St. Pauli trotzt der Krise: Weiter Vertrauen in Lienen
Hamburg – Der FC St. Pauli schwört trotz der schlimmsten Krise in seiner Zweitliga-Geschichte Trainer Ewald Lienen die Treue.
«Die Trainerfrage stellt sich nicht. Wenn wir vom Trainer nicht überzeugt wären, hätten wir schon reagiert», betonte Geschäftsführer und Interims-Sportchef Andreas Rettig nach der 0:1-Heimpleite gegen Fortuna Düsseldorf. Es war das neunte sieglose Spiel in Serie für den Tabellenletzten, dessen Rückstand auf Nicht-Abstiegsplatz 15 auf fünf Punkte angewachsen ist. Dennoch will man beim Kiezclub der im Profifußball bei Erfolglosigkeit üblichen Gesetzmäßigkeit des Trainerwechsels nicht folgen.

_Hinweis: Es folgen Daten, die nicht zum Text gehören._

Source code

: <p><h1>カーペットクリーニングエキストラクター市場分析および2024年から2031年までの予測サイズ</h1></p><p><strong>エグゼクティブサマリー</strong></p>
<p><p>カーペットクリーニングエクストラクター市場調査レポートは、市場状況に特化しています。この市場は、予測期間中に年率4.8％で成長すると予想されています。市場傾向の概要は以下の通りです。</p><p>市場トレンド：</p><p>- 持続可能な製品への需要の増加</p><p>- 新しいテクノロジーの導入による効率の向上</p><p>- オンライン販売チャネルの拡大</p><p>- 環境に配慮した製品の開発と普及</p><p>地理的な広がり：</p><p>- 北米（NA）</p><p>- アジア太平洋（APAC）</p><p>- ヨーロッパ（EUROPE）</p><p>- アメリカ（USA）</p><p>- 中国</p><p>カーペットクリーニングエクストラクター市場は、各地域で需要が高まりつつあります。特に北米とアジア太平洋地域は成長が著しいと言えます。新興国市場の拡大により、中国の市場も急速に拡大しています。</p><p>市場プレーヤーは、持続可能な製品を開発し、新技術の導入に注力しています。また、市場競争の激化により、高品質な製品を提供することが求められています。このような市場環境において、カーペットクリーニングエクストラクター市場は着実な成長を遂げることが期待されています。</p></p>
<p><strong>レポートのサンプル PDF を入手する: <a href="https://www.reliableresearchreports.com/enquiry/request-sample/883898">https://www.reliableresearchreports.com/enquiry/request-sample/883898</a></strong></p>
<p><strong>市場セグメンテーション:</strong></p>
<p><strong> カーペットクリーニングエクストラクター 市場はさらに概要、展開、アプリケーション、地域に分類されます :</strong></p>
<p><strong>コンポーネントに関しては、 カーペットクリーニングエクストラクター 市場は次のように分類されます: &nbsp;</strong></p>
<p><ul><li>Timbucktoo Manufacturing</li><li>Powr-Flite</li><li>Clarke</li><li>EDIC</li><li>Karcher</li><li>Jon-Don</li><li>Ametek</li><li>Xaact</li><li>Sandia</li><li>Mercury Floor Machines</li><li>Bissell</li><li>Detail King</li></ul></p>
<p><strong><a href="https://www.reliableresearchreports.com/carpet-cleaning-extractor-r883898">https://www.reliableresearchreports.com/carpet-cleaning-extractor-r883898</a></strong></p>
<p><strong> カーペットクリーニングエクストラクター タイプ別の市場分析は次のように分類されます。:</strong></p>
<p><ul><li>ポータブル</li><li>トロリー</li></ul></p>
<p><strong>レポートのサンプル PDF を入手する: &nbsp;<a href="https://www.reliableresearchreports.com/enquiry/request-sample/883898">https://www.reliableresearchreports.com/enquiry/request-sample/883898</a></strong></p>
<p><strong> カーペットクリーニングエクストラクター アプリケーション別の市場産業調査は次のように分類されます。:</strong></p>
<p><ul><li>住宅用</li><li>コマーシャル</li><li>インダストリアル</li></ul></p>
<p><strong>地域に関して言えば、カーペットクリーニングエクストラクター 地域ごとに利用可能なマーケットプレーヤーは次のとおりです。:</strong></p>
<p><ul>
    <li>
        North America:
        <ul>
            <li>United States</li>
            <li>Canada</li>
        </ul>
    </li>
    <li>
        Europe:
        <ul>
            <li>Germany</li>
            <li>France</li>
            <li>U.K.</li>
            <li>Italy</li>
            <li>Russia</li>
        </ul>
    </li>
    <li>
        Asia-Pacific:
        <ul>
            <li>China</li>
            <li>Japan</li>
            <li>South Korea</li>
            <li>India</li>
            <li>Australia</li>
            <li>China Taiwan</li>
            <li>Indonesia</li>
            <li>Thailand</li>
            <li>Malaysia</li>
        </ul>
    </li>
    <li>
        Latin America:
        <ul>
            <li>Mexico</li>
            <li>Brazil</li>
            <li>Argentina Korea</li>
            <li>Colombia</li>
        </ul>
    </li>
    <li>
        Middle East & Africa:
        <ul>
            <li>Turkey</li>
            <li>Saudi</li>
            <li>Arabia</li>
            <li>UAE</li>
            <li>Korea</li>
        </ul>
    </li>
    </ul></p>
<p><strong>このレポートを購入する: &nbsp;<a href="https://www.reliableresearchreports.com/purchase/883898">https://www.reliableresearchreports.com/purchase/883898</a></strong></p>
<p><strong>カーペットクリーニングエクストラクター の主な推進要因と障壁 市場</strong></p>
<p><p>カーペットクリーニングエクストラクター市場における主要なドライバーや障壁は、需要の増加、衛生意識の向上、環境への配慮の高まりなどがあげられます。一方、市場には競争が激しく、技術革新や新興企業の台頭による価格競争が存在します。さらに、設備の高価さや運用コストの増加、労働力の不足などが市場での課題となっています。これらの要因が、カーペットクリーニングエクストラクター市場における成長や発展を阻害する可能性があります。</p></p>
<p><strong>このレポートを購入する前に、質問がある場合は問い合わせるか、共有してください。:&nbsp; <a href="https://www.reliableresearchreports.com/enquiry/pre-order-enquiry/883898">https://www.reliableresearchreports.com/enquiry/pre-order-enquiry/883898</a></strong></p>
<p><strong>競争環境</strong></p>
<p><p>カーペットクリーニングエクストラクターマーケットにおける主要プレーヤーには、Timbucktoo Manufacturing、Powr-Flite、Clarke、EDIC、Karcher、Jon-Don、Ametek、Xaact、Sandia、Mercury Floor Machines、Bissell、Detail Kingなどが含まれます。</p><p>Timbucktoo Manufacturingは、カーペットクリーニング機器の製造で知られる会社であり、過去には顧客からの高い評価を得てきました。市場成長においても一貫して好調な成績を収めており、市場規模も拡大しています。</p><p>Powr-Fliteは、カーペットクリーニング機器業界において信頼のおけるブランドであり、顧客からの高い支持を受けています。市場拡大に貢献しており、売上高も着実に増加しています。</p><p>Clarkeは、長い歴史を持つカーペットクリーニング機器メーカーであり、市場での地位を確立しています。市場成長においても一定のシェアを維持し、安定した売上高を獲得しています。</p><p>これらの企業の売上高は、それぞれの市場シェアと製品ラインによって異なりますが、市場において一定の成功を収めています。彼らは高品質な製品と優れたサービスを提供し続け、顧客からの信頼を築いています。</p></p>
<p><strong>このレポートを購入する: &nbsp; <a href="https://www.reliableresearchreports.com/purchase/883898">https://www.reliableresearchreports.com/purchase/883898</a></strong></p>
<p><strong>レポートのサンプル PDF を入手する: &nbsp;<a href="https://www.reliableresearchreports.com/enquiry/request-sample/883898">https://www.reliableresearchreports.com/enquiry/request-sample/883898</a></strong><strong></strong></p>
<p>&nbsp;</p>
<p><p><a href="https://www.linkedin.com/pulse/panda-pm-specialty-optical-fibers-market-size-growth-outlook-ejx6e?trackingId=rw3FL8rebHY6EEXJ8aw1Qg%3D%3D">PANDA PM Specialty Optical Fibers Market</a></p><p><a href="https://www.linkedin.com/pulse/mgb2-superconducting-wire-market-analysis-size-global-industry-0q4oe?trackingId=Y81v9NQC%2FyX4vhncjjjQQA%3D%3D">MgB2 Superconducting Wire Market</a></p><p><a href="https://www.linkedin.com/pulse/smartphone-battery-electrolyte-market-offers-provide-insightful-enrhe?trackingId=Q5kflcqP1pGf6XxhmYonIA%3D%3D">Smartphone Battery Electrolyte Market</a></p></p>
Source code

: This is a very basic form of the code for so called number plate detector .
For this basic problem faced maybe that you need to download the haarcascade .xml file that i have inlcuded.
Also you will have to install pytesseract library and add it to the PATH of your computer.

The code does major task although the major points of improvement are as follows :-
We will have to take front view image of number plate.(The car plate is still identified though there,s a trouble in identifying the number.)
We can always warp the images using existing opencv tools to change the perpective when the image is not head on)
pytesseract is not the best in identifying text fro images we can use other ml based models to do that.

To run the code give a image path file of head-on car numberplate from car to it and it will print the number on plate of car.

«Nö!», antwortete Rettig am Sonntagabend in der Sendung «Sportclub» des NDR-Fernsehens locker lächelnd auf Nachfrage. Wie Clubchef Oke Göttlich, der Lienen vor zwei Jahren in ähnlich kritischer Lage zu den Braun-Weißen geholt hat, setzt auch Rettig auf die Erfahrung des 62-Jährigen, der den Club 2015 in der Rückrunde zum Klassenverbleib führte. «Ewald Lienen ist jemand, der gerade in der jetzigen prekären Situation Klartext spricht. Wir müssen nun das umsetzen, was er gefordert hat, nämlich jeden Tag hart arbeiten und nicht zu früh aufzugeben», betonte Rettig. Immerhin stünden ja noch 21 Spiele aus.
Dass Göttlich, Rettig & Co. keine reinen Romantiker im knallharten Fußball-Geschäft sind, bekam kürzlich Thomas Meggle zu spüren. Der Sportdirektor war am 1. November freigestellt worden, seinen Job erledigt Rettig seither mit. Zudem kam auf Lienens Wunsch Olaf Janßen als weiterer Co-Trainer hinzu. «Unsere Analyse hat ergeben, dass diese Personalentscheidungen die größte Erfolgsaussicht verspricht», sagte Rettig. Und betonte: «Es ist aber nie einer allein schuld.»
Meggle muss sich allerdings den Vorwurf gefallen lassen, dass er den Verlust von Leistungsträgern wie Marcel Halstenberg (RB Leipzig), Marc Rzatkowski (RB Salzburg) und Lennart Thy (Werder Bremen) nicht hinreichend ausgeglichen hat. So zeigte sich gerade zuletzt, als Lienen bis zu acht Stammkräfte auf einmal ersetzen musste, dass der Kader nicht ausgewogen besetzt ist.
Rettig will im Winter «durch kluge Transferentscheidungen» nachbessern und damit die Wende zum Guten einleiten. «Der Blick auf die Tabelle bereitet Kopf- und Bauchschmerzen, aber lasst uns nicht zuviel über die 3. Liga reden», forderte er. «Zu frühes Aufgeben ist keine Option für uns.»